TASK DESCRIPTION: The data is to be retyped in full, exactly.

Records from a dataset:
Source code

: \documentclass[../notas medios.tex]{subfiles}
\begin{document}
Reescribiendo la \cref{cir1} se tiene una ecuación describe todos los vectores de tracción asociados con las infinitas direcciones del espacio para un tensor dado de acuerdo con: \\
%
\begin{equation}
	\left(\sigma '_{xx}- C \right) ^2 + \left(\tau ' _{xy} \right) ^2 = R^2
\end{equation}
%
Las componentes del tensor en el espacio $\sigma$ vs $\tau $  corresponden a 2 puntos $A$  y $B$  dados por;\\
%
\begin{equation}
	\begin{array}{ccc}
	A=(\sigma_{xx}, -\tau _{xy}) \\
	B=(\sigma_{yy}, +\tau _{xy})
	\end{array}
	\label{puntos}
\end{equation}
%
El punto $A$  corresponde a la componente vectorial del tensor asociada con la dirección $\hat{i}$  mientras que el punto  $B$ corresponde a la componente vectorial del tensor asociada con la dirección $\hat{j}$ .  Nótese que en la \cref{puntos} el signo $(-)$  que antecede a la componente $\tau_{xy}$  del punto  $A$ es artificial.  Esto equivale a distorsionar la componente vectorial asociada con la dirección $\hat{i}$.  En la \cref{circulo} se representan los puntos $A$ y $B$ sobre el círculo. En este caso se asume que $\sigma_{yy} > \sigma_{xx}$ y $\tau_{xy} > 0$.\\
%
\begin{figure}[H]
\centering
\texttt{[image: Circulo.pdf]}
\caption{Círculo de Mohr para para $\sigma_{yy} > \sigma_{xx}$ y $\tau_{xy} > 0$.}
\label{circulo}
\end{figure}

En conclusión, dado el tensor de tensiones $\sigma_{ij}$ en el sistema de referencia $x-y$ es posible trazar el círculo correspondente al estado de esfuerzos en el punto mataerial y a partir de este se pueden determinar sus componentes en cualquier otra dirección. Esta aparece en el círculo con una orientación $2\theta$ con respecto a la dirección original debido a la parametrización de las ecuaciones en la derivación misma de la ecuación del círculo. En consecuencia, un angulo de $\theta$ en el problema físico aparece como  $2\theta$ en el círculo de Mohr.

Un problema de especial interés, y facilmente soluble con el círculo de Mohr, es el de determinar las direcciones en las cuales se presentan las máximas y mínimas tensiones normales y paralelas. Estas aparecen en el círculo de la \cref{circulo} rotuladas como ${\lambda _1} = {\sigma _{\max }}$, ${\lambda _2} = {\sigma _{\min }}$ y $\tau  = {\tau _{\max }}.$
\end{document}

EXERCISE RESPONSE:
Source code

: \documentclass[../notas medios.tex]{subfiles}
\begin{document}
Reescribiendo la \cref{cir1} se tiene una ecuación describe todos los vectores de tracción asociados con las infinitas direcciones del espacio para un tensor dado de acuerdo con: \\
%
\begin{equation}
	\left(\sigma '_{xx}- C \right) ^2 + \left(\tau ' _{xy} \right) ^2 = R^2
\end{equation}
%
Las componentes del tensor en el espacio $\sigma$ vs $\tau $  corresponden a 2 puntos $A$  y $B$  dados por;\\
%
\begin{equation}
	\begin{array}{ccc}
	A=(\sigma_{xx}, -\tau _{xy}) \\
	B=(\sigma_{yy}, +\tau _{xy})
	\end{array}
	\label{puntos}
\end{equation}
%
El punto $A$  corresponde a la componente vectorial del tensor asociada con la dirección $\hat{i}$  mientras que el punto  $B$ corresponde a la componente vectorial del tensor asociada con la dirección $\hat{j}$ .  Nótese que en la \cref{puntos} el signo $(-)$  que antecede a la componente $\tau_{xy}$  del punto  $A$ es artificial.  Esto equivale a distorsionar la componente vectorial asociada con la dirección $\hat{i}$.  En la \cref{circulo} se representan los puntos $A$ y $B$ sobre el círculo. En este caso se asume que $\sigma_{yy} > \sigma_{xx}$ y $\tau_{xy} > 0$.\\
%
\begin{figure}[H]
\centering
\texttt{[image: Circulo.pdf]}
\caption{Círculo de Mohr para para $\sigma_{yy} > \sigma_{xx}$ y $\tau_{xy} > 0$.}
\label{circulo}
\end{figure}

En conclusión, dado el tensor de tensiones $\sigma_{ij}$ en el sistema de referencia $x-y$ es posible trazar el círculo correspondente al estado de esfuerzos en el punto mataerial y a partir de este se pueden determinar sus componentes en cualquier otra dirección. Esta aparece en el círculo con una orientación $2\theta$ con respecto a la dirección original debido a la parametrización de las ecuaciones en la derivación misma de la ecuación del círculo. En consecuencia, un angulo de $\theta$ en el problema físico aparece como  $2\theta$ en el círculo de Mohr.

Un problema de especial interés, y facilmente soluble con el círculo de Mohr, es el de determinar las direcciones en las cuales se presentan las máximas y mínimas tensiones normales y paralelas. Estas aparecen en el círculo de la \cref{circulo} rotuladas como ${\lambda _1} = {\sigma _{\max }}$, ${\lambda _2} = {\sigma _{\min }}$ y $\tau  = {\tau _{\max }}.$
\end{document}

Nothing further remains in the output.